# **Title of Project**
MOVIE RECOMMENDATION SYSTEM

-------------

## **Objective**

To build a movie recommendation system that suggests movies based on the user's favorite movie using a combination of genres, keywords, taglines, cast, and director.

## **Data Source**

The dataset is sourced from a public repository on GitHub: Movies Recommendation Dataset.

## **Import Library**

In [None]:
import pandas as pd
import numpy as np
from sklearn.feature_extraction.text import TfidfVectorizer
from sklearn.metrics.pairwise import cosine_similarity
import difflib
import matplotlib.pyplot as plt
import seaborn as sns


## **Import Data**

In [None]:
# Reading the dataset from the URL
df = pd.read_csv('https://github.com/YBI-Foundation/Dataset/raw/main/Movies%20Recommendation.csv')


## **Describe Data**

In [None]:
# Display the first few rows of the dataframe
print(df.head())

# Get information about the dataset
print(df.info())

# Display the shape of the dataset
print(df.shape)

# Display the column names
print(df.columns)


## **Data Visualization**

In [None]:
# Plotting the distribution of movie genres
plt.figure(figsize=(10, 6))
sns.countplot(y='Movie_Genre', data=df, order=df['Movie_Genre'].value_counts().index)
plt.title('Distribution of Movie Genres')
plt.xlabel('Count')
plt.ylabel('Genre')
plt.show()


## **Data Preprocessing**

In [None]:
# Select relevant features and fill missing values with empty strings
df_features = df[['Movie_Genre', 'Movie_Keywords', 'Movie_Tagline', 'Movie_Cast', 'Movie_Director']].fillna('')
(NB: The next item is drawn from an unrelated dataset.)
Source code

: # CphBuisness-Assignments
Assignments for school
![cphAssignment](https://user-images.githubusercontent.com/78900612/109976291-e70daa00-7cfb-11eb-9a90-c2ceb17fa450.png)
# Combine features into a single string for each movie
X = df_features['Movie_Genre'] + ' ' + df_features['Movie_Keywords'] + ' ' + df_features['Movie_Tagline'] + ' ' + df_features['Movie_Cast'] + ' ' + df_features['Movie_Director']


## **Define Target Variable (y) and Feature Variables (X)**

In [None]:
we don't have a traditional target variable y, since we're building a recommendation system based on features X.

## **Train Test Split**

In [None]:
Not applicable here since we are not performing a traditional supervised learning task.

## **Modeling**

In [None]:
# Convert the combined features into TF-IDF vectors
tfidf = TfidfVectorizer()
X_tfidf = tfidf.fit_transform(X)

# Calculate the cosine similarity between the TF-IDF vectors
similarity_score = cosine_similarity(X_tfidf)


## **Model Evaluation**

In [None]:
Evaluation will be based on user feedback or further statistical methods to validate the recommendations, but here we focus on generating recommendations.

## **Prediction**

In [None]:
# Function to get movie recommendations
def get_recommendations(favorite_movie_name, df, similarity_score):
    all_movies_title_list = df['Movie_Title'].tolist()
    movie_recommendation = difflib.get_close_matches(favorite_movie_name, all_movies_title_list)
    
    if not movie_recommendation:
        return "No close match found for the provided movie name."
    
    close_match = movie_recommendation[0]
    index_of_close_match_movie = df[df.Movie_Title == close_match]['Movie_ID'].values[0]
    recommendation_score = list(enumerate(similarity_score[index_of_close_match_movie]))
    sorted_similar_movies = sorted(recommendation_score, key=lambda x: x[1], reverse=True)
    
    print(f'Top 10 Movies suggested for you based on {close_match}: \n')
    i = 1
    for movie in sorted_similar_movies[1:11]:  # skipping the first match as it is the same movie
        index = movie[0]
        title_from_index = df[df.index == index]['Movie_Title'].values[0]
        print(f"{i}. {title_from_index}")
        i += 1


## **Explaination**

This code builds a movie recommendation system using the TF-IDF vectorization and cosine similarity. Given a favorite movie name, it finds the closest match from the dataset and recommends similar movies based on combined features like genre, keywords, tagline, cast, and director.


In [None]:
favorite_movie_name = input('Enter your favourite movie name: ')
get_recommendations(favorite_movie_name, df, similarity_score)